Every year before Christmas I find myself thinking about this most amazing of stories...
A young woman, a virgin, was impregnated by the Spirit of God and gave birth to a child who would become the savior of all mankind. When you stop to think about the physics of it (or, perhaps it would be better to say, the metaphysics of it) it becomes...well, difficult to believe. I mean, every adult knows that pregnancy only happens one way - when a man impregnates a woman, and that woman is no longer a virgin. The story of Jesus' birth asks each of us to believe something quite the contrary to what each of us...knows...we "know" this cannot be.

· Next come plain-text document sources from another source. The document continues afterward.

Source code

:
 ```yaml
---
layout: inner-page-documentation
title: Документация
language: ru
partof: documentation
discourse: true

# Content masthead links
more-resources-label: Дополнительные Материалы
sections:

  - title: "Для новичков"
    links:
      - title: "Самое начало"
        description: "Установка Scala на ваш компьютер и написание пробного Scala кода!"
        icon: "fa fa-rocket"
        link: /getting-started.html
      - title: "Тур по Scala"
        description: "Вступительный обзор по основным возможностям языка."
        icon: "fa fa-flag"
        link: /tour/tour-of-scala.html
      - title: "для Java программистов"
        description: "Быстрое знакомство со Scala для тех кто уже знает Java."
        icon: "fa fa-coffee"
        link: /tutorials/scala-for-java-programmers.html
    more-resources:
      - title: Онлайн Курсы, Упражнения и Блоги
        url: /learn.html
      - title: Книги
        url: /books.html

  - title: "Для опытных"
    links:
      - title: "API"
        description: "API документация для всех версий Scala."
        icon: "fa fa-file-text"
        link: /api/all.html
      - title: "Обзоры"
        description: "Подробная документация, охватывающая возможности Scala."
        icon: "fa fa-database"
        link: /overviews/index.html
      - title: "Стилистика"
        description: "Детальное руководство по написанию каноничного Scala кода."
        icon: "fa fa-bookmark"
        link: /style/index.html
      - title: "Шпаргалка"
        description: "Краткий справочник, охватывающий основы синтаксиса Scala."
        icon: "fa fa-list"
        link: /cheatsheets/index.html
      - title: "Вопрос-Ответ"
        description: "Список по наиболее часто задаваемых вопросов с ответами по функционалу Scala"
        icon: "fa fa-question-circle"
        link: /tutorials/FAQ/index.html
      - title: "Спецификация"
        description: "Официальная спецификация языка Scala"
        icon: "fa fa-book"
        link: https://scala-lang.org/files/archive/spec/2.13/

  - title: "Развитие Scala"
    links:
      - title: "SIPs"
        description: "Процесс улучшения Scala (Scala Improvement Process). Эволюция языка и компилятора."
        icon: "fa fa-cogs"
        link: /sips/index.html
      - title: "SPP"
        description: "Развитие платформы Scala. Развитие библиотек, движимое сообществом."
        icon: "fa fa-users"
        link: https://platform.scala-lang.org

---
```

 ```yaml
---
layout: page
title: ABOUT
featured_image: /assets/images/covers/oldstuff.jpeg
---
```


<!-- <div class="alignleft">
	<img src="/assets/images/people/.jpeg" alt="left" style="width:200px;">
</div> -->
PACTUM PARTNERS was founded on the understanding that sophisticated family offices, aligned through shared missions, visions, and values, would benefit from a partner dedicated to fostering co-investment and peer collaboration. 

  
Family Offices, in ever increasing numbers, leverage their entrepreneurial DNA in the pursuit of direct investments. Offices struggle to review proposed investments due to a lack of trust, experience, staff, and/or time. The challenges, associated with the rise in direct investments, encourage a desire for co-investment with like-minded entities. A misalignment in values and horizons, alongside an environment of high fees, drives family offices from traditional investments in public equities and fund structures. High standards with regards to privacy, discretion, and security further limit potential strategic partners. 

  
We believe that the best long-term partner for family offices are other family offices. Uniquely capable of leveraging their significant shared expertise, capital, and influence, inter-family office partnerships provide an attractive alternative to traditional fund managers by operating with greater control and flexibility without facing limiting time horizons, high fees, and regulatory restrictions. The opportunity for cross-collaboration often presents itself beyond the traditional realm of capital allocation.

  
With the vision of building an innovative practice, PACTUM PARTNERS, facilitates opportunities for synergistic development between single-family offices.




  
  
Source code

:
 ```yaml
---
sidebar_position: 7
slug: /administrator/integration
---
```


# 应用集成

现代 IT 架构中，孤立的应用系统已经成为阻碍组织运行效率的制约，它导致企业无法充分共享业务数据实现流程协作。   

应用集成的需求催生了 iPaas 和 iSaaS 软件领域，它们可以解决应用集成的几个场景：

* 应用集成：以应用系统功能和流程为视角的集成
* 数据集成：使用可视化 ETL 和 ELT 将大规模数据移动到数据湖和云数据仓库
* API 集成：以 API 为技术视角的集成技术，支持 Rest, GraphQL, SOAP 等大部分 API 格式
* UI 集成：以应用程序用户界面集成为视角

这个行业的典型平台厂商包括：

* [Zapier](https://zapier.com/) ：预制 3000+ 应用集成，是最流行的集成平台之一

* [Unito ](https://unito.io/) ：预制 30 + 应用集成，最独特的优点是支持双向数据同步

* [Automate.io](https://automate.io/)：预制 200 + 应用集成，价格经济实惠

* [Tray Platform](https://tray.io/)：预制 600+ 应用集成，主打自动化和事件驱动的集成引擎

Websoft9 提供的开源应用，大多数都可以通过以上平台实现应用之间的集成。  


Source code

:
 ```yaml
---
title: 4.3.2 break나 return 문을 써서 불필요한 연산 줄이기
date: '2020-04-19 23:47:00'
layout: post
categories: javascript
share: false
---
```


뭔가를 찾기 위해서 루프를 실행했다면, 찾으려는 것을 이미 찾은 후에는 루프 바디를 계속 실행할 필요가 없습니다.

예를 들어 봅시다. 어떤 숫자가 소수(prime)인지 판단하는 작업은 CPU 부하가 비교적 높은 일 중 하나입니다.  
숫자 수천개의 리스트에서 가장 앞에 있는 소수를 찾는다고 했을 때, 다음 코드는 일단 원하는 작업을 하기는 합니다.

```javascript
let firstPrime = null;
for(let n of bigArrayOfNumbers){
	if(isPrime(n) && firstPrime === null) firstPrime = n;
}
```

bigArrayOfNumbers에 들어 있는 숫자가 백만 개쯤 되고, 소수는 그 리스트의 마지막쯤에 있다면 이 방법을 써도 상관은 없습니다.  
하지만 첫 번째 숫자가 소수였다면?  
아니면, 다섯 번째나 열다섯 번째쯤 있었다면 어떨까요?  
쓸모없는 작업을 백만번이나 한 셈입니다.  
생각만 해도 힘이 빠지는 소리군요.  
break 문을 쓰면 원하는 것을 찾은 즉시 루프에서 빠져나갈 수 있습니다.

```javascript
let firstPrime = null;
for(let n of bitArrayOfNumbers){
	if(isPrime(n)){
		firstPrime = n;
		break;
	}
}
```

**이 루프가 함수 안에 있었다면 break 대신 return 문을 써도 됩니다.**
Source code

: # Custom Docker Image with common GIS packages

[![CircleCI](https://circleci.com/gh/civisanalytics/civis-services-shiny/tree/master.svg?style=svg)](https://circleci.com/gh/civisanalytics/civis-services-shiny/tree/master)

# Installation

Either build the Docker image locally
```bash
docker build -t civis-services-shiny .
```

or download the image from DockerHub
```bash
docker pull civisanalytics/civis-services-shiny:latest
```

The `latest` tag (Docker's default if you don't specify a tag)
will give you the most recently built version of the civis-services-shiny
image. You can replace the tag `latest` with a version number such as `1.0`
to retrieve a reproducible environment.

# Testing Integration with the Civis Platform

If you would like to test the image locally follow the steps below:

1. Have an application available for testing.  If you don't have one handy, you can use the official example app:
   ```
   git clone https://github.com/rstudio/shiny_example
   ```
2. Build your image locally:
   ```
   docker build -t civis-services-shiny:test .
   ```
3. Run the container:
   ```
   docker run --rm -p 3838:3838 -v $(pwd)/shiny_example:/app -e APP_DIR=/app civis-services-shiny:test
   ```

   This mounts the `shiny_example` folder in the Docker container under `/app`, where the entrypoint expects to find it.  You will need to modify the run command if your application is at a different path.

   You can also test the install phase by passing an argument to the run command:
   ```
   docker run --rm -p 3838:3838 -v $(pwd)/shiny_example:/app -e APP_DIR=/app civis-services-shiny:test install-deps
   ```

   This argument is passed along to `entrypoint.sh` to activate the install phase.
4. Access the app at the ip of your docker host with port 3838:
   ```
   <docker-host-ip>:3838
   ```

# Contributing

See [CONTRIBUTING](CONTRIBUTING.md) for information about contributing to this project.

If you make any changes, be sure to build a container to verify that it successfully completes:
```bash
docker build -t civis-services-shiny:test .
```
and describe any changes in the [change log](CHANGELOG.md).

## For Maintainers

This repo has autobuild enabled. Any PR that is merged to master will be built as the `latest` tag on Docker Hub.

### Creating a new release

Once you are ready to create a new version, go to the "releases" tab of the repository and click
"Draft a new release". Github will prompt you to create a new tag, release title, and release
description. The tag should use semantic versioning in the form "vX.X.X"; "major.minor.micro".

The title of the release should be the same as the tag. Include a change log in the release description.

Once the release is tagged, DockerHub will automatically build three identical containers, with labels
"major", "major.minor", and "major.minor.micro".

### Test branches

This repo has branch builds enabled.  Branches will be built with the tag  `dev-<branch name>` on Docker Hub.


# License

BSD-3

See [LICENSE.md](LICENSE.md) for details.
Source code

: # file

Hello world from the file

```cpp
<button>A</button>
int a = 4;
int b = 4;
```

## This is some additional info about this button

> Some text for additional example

Perhaps we can lay that aside; choose to believe that Jesus' birth did happen as the result of some man that God chose. What then? Then, Jesus would be just another baby who grew up to be just another man - a remarkable man, a sold-out-to-God man, but no more than a man. And his death would be just another death, his blood just another man's blood shed innocently. But, surely with no power to save even one person from their sins. No. If this baby was not divine, then we are not saved, and we are a people to be pitied for our grandiose delusion.
A young woman, a virgin, impregnated by the Spirit of God. Now, that would certainly be a miracle!
It would indeed take a miracle to produce a divine child, a child born of God's seed. But when you stop to think about it...is it any more remarkable than believing that a nation crossed the Dead Sea on dry ground, and again, later crossed the river Jordan on dry ground? Is it any harder to believe than that a man was thrown into a pit of hungry lions and was not torn to shreds? Any harder to believe than that three men were thrown into a fiery furnace and yet did not burn and came out fine? Is it any harder to believe that same baby died some 33 years after his birth, and three days later rose from the dead?
In fact, the bible is full of the miraculous - of God doing things our minds and our science cannot explain. It is no mistake that the apostle Paul says our gift of righteousness is "from faith to faith." Indeed, the Christian life is an ongoing call to faith in what God can do above and beyond what man can do. God can move waters out of the way for a people to pass through on dry ground. God can make hungry lions disinterested in fresh meat. God can keep three men in a furnace safe from the flames and the heat. And God can impregnate a virgin with his own seed and bring forth a divine human being who would later shed his holy blood for an unholy mankind.
Yes, Christmas is a miracle. Will you choose to believe in what God can do?
Addendum: "The Nativity" is a new film that's out, and is a beautifully realistic depiction of this miracle of miracles. It will really bring this story alive for your children as well.